* _WHAT TO DO_
From the entries underneath, give the number of lines holding the word "branches", without any other words.

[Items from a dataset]
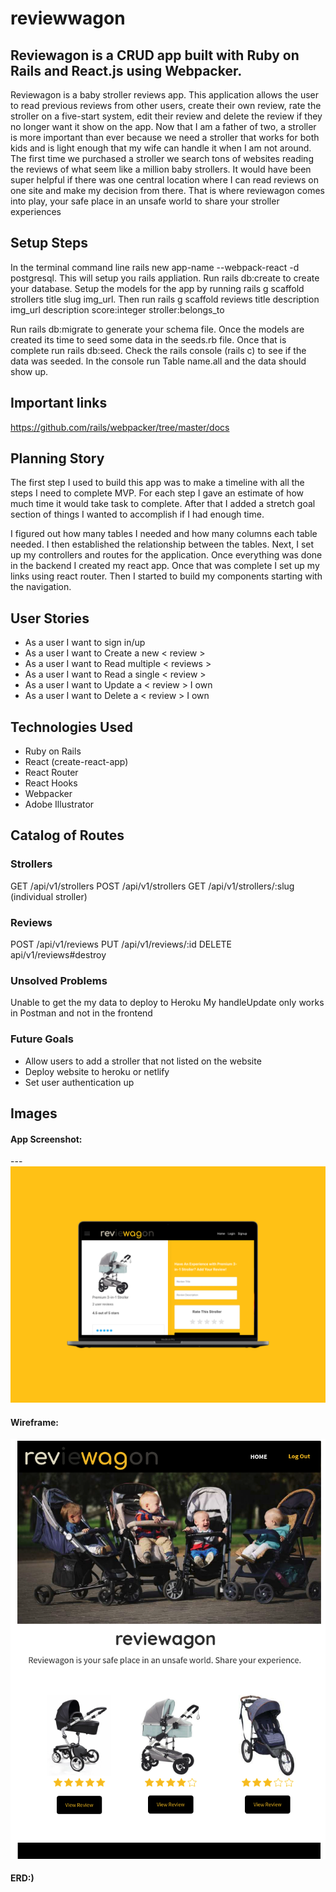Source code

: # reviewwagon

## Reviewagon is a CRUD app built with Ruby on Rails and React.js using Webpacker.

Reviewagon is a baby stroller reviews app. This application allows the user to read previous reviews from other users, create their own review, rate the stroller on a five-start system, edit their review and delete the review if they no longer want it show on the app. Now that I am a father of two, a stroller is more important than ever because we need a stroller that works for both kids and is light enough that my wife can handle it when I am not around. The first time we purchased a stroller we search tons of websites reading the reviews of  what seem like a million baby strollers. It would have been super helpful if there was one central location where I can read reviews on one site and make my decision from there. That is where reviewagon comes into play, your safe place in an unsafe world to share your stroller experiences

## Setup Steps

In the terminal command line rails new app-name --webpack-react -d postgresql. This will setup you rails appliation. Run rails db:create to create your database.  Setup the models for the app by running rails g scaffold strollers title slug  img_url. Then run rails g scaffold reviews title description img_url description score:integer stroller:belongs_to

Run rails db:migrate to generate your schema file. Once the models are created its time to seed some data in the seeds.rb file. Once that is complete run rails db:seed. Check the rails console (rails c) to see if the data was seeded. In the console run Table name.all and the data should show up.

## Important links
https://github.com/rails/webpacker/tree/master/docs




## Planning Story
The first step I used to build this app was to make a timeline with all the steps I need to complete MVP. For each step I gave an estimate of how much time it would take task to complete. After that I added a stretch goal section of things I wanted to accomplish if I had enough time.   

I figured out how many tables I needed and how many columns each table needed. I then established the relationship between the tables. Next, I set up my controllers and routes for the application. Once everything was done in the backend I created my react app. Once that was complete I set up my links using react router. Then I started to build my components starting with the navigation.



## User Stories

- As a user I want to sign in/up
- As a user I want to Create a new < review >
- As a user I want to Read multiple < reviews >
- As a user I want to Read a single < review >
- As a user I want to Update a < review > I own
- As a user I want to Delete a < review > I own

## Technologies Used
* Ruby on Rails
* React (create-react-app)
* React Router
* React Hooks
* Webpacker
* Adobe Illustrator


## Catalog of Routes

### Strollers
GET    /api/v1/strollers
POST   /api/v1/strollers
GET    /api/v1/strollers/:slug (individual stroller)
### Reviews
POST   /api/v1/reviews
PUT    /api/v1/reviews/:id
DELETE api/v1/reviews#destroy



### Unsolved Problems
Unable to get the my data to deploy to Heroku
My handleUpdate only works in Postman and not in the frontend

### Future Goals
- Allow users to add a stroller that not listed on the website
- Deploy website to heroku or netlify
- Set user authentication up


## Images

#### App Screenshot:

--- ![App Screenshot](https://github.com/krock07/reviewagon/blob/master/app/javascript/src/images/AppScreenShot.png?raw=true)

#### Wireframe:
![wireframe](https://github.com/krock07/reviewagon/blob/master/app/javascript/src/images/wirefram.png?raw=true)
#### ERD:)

...

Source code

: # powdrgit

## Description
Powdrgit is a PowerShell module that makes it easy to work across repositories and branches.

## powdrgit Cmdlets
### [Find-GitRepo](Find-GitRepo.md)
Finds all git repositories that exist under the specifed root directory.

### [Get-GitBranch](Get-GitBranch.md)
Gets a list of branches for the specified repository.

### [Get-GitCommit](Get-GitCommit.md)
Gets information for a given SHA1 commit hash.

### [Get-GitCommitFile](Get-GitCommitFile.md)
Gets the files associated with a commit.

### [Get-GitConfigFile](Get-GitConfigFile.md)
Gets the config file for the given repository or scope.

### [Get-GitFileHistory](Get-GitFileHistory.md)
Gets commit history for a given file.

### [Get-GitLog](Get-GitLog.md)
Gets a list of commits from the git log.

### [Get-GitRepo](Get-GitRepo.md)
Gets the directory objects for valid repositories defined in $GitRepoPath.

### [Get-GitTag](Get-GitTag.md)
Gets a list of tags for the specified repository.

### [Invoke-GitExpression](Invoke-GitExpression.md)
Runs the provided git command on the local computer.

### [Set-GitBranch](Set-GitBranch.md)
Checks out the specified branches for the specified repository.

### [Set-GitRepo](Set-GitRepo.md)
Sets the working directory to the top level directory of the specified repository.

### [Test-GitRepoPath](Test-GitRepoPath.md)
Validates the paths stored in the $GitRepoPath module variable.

* _SOLUTION FOR THIS EXERCISE_
3